The parade of extreme closeups look “grabbed” as opposed to “staged,” which of course they were. The whole has the feeling of the student film of a pretentious and quite rich and well-connected grad student at USC.

Huston has the odd post-“Chinatown” pearl of wisdom.
“Hemingway? That left hook of his…was over-rated.”
Only Strasberg and Gregory Sierra, a TV actor of the day (“Barney Miller,” “Sanford & Son”) give much of what I’d call performances. Still, Palmer, McCambridge and Stewart acquit themselves with honor. And O’Brien is always a film buff’s delight, no matter how over-the-top.
Bogdanovich, who taped and taped his conversations with Welles and turned them into a good biography of his mentor, cracks about having to “abandon” his own planned biography…of Hannaford.
A telling moment, when a character notes Jake’s declining fortunes as the party empties out. He pronounced “biographer” the way Welles himself, the subject of too many such books, jokingly did.
Movies and friendship.
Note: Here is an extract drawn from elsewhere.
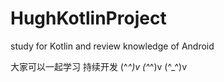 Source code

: # HughKotlinProject
study for Kotlin and review knowledge of Android

大家可以一起学习
持续开发 (^_^)v  (^_^)v (^_^)v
Those are…mysteries Jake
“Five of our best BEE-ographers have gone over to Otto Preminger!”
As if that’d ever happen.
There’s a self-awareness to “The Other Side of the Wind” that is almost funny, an editor complains to a projectionist about what’s up on the screen.
“The reels are out of order? It doesn’t matter, I suppose.”
In those rushes, the “actors” act — a “steambath” orgy, an explicit-for-its-era sex in a moving-car scene, other encounters in the buff — with Huston as Hannaford, the Voice of God whispering stage directions to his nude actors, mid performance, through a megaphone.
“”Pure Hitchcock, if you’ll pardon the language.”
It seems as if almost everybody in this fascinating artifact has a megaphone at some point, even Bogdanovich, doing his Jimmy Cagney impression, maybe a little Tennessee Williams, quoting Welles’ beloved Bard in line that gives the entire enterprise its one truly poignant moment.
“Our revels now are ended.”

MPAA Rating: R for sexual content, graphic nudity and some language
Cast: John Huston, Oja Kadar, Susan Strasberg, Peter Bogdanovich, Lilli Palmer, Mercedes McCambridge, Cameron Mitchell, Edmund O’Brien, Paul Mazursky, Dennis Hopper, Claude Chabrol, Henry Jaglom, George Jessel, Bob Random, Gregory Sierra.
Credits: Directed by Orson Welles, script by Orson Welles and Oja Kadar. A Netflix release.